Counting number of each item in a list.

sophie_newbie

I have a list a little something like this:

StringA
StringC
StringB
StringA
StringC
StringD
StringA
....
etc.

Basically I was wondering if there was an easy way to return how many
of each string are in the list, something like this:

StringA - 3
StringB - 1
StringC - 2
StringD - 1

I suppose that the easiest way to do that is to convert it to a 2
dimensional array? Is there any easy way?

Thanks.

Mar 19 '06 #1

Subscribe Post Reply

8008

Paul Rubin

"sophie_newbie" <pa**********@gmail.com> writes:

I suppose that the easiest way to do that is to convert it to a 2
dimensional array? Is there any easy way?
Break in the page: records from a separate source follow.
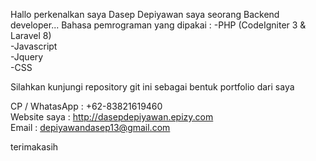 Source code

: Hallo perkenalkan saya Dasep Depiyawan saya seorang Backend developer... 
Bahasa pemrograman yang dipakai :
-PHP  (CodeIgniter 3 & Laravel 8) <br>
-Javascript <br>
-Jquery <br>
-CSS <br>

Silahkan kunjungi repository git ini sebagai bentuk portfolio dari saya <br>

CP / WhatasApp : +62-83821619460 <br>
Website saya : http://dasepdepiyawan.epizy.com <br>
Email   : depiyawandasep13@gmail.com <br>

terimakasih

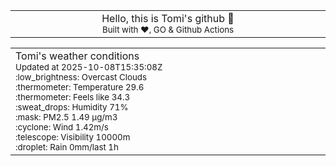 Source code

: 
<div align="center">
<table>
<tbody>
<td align="center">
<img width="2000" height="0"><br>
Hello, this is Tomi's github 👋<br>
<sup>Built with ❤️, GO & Github Actions</sup><br>
<img width="2000" height="0">
</td>
</tbody>
</table>
</div>
<table>
<tbody>
<td align="left">
<img width="2000" height="0"><br>
Tomi's weather conditions<br>
<sup>Updated at 2025-10-08T15:35:08Z</sup><br>
<sup>:low_brightness: Overcast Clouds</sup><br>
<sup>:thermometer: Temperature 29.6 </sup><br>
<sup>:thermometer: Feels like 34.3</sup><br>
<sup>:sweat_drops: Humidity 71%</sup><br>
<sup>:mask: PM2.5 1.49 μg/m3</sup><br>
<sup>:cyclone: Wind 1.42m/s </sup><br>
<sup>:telescope: Visibility 10000m </sup><br>
<sup>:droplet: Rain 0mm/last 1h </sup><br>
<img width="2000" height="0">
</td>
<td align="left">
<img width="2000" height="0"><br>
<br>
<img width="2000" height="0">
</td>
</tbody>
</table>
</div>
     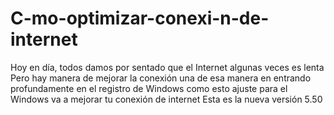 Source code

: # C-mo-optimizar-conexi-n-de-internet
Hoy en día, todos damos por sentado que el Internet algunas veces es lenta Pero hay manera de mejorar la conexión una de esa manera en entrando profundamente en el registro de Windows como esto ajuste para el Windows va a mejorar tu conexión de internet Esta es la nueva versión 5.50
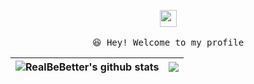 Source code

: <p align="center">
  <img src="https://user-images.githubusercontent.com/5679180/79618120-0daffb80-80be-11ea-819e-d2b0fa904d07.gif" width="27px">
  <br><br />
  <samp>
    😆 Hey! Welcome to my profile
  </samp>

| <a> <img align="center" src="https://github-readme-stats.vercel.app/api?username=RealBeBetter&show_icons=true&include_all_commits=true&theme=buefy&hide_border=true" alt="RealBeBetter's github stats" /> </a> | <a> <img align="center" src="https://github-readme-stats.vercel.app/api/top_langs/?username=RealBeBetter&layout=compact&theme=buefy&hide_border=true" /> </a> | 
| ------------- | ------------- |

</p>

<br />
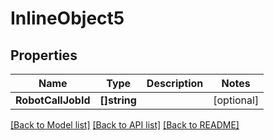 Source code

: # InlineObject5

## Properties

Name | Type | Description | Notes
------------ | ------------- | ------------- | -------------
**RobotCallJobId** | **[]string** |  | [optional] 

[[Back to Model list]](../README.md#documentation-for-models) [[Back to API list]](../README.md#documentation-for-api-endpoints) [[Back to README]](../README.md)


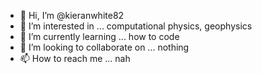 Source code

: - 👋 Hi, I’m @kieranwhite82
- 👀 I’m interested in ... computational physics, geophysics
- 🌱 I’m currently learning ... how to code
- 💞️ I’m looking to collaborate on ... nothing
- 📫 How to reach me ... nah

<!---
kieranwhite82/kieranwhite82 is a ✨ special ✨ repository because its `README.md` (this file) appears on your GitHub profile.
You can click the Preview link to take a look at your changes.
--->
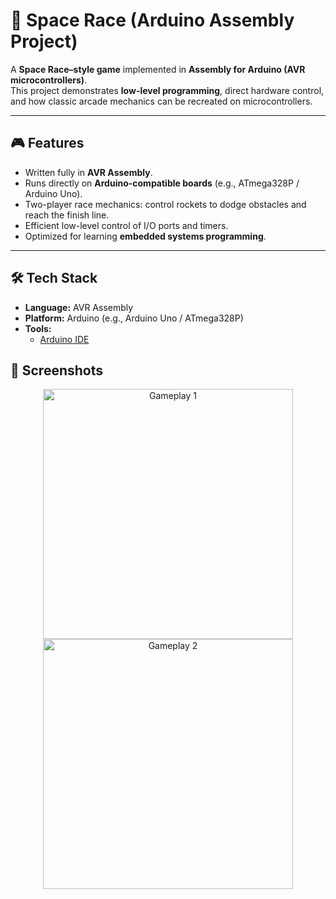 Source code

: # 🚀 Space Race (Arduino Assembly Project)

A **Space Race–style game** implemented in **Assembly for Arduino (AVR microcontrollers)**.  
This project demonstrates **low-level programming**, direct hardware control, and how classic arcade mechanics can be recreated on microcontrollers.

---

## 🎮 Features

- Written fully in **AVR Assembly**.  
- Runs directly on **Arduino-compatible boards** (e.g., ATmega328P / Arduino Uno).  
- Two-player race mechanics: control rockets to dodge obstacles and reach the finish line.  
- Efficient low-level control of I/O ports and timers.  
- Optimized for learning **embedded systems programming**.  

---

## 🛠️ Tech Stack

- **Language:** AVR Assembly  
- **Platform:** Arduino (e.g., Arduino Uno / ATmega328P)  
- **Tools:**  
  - [Arduino IDE](https://www.arduino.cc/en/software)

## 📸 Screenshots  

<p align="center">
  <img src="./screenshots/pic1.png" alt="Gameplay 1" width="400"/>
  <img src="./screenshots/pic2.png" alt="Gameplay 2" width="400"/>
</p>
Use a hash table. Untested:

h = 0
for x in your_list:
h[x] = h.get(x, 0) + 1

You can then use something like sorted(h.items()) to get a sorted list
of those counts.

Mar 19 '06 #2

Bruno Desthuilliers

sophie_newbie a écrit :

I have a list a little something like this:

StringA
StringC
StringB
StringA
StringC
StringD
StringA
...
etc.

Basically I was wondering if there was an easy way to return how many
of each string are in the list, something like this:

StringA - 3
StringB - 1
StringC - 2
StringD - 1

There is.

str_list = ['StringA', 'StringC', 'StringB',
'StringA', 'StringC', 'StringD',
'StringA' ]

str_counts = dict((s, str_list.count(s) for s in set(str_list))

Mar 19 '06 #3

sophie_newbie

Hey Bruno,

I got an invalid syntax error when i tried using your "str_counts =
dict((s, str_list.count(s) for s in set(str_list))" bit of code? Maybe
there is a missing bracket or comma? Or maybe I need to import
something.

Thanks so much for your help.

Mar 19 '06 #4

sophie_newbie

Hi Paul,

Ur bit of code works, thanks so much, just for anyone reading this use
'h = {}' instead of h = 0.

Thanks

Mar 19 '06 #5

Kent Johnson

sophie_newbie wrote:

Hey Bruno,

I got an invalid syntax error when i tried using your "str_counts =
dict((s, str_list.count(s) for s in set(str_list))" bit of code? Maybe
there is a missing bracket or comma? Or maybe I need to import
something.

It should be
str_counts = dict((s, str_list.count(s)) for s in set(str_list))

or for Python < 2.4
str_counts = dict([(s, str_list.count(s)) for s in set(str_list)])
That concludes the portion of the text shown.